Content starts

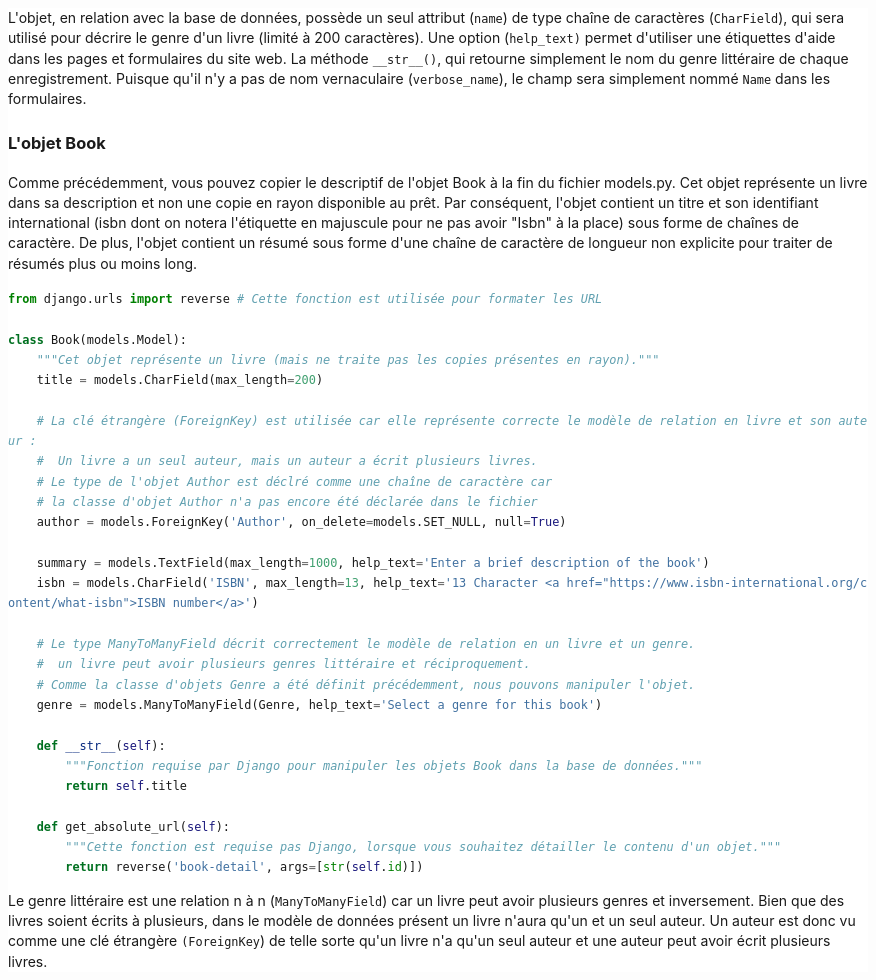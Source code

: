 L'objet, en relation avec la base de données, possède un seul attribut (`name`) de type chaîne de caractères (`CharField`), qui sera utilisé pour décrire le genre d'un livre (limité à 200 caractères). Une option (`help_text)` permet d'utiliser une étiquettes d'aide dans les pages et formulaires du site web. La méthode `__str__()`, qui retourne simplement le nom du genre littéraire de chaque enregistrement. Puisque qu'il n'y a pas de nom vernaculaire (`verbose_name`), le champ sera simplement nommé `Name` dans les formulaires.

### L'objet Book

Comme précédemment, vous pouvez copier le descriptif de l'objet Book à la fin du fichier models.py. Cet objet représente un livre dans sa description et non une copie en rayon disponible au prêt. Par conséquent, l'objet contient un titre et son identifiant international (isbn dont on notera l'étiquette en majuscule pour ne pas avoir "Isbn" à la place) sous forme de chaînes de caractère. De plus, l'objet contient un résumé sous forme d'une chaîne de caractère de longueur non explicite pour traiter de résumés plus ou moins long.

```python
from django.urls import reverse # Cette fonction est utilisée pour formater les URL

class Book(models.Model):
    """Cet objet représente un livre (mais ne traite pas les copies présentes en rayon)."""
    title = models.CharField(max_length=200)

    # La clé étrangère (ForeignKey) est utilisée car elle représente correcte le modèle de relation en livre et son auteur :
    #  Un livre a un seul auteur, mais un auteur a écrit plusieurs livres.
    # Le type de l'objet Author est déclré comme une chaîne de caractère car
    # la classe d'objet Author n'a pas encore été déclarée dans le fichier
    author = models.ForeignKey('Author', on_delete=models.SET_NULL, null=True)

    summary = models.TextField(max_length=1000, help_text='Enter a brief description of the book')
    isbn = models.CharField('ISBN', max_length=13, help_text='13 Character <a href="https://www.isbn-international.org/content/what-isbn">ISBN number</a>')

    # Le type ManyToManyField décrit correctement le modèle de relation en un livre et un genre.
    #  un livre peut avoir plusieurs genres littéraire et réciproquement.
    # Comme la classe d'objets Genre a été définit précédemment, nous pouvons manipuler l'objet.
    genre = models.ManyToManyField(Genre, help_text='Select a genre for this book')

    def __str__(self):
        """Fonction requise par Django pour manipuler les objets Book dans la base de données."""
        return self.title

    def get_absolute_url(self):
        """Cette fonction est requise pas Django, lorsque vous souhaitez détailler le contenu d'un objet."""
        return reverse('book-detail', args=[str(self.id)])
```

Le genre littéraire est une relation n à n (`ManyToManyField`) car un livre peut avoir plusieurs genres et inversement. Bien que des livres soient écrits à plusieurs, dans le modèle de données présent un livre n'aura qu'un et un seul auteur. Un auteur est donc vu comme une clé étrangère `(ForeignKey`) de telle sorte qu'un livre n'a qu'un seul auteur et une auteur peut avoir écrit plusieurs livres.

Content ends

The answer is each line in which the word "international" occurs, copied from the material above.

Comme précédemment, vous pouvez copier le descriptif de l'objet Book à la fin du fichier models.py. Cet objet représente un livre dans sa description et non une copie en rayon disponible au prêt. Par conséquent, l'objet contient un titre et son identifiant international (isbn dont on notera l'étiquette en majuscule pour ne pas avoir "Isbn" à la place) sous forme de chaînes de caractère. De plus, l'objet contient un résumé sous forme d'une chaîne de caractère de longueur non explicite pour traiter de résumés plus ou moins long.
    isbn = models.CharField('ISBN', max_length=13, help_text='13 Character <a href="https://www.isbn-international.org/content/what-isbn">ISBN number</a>')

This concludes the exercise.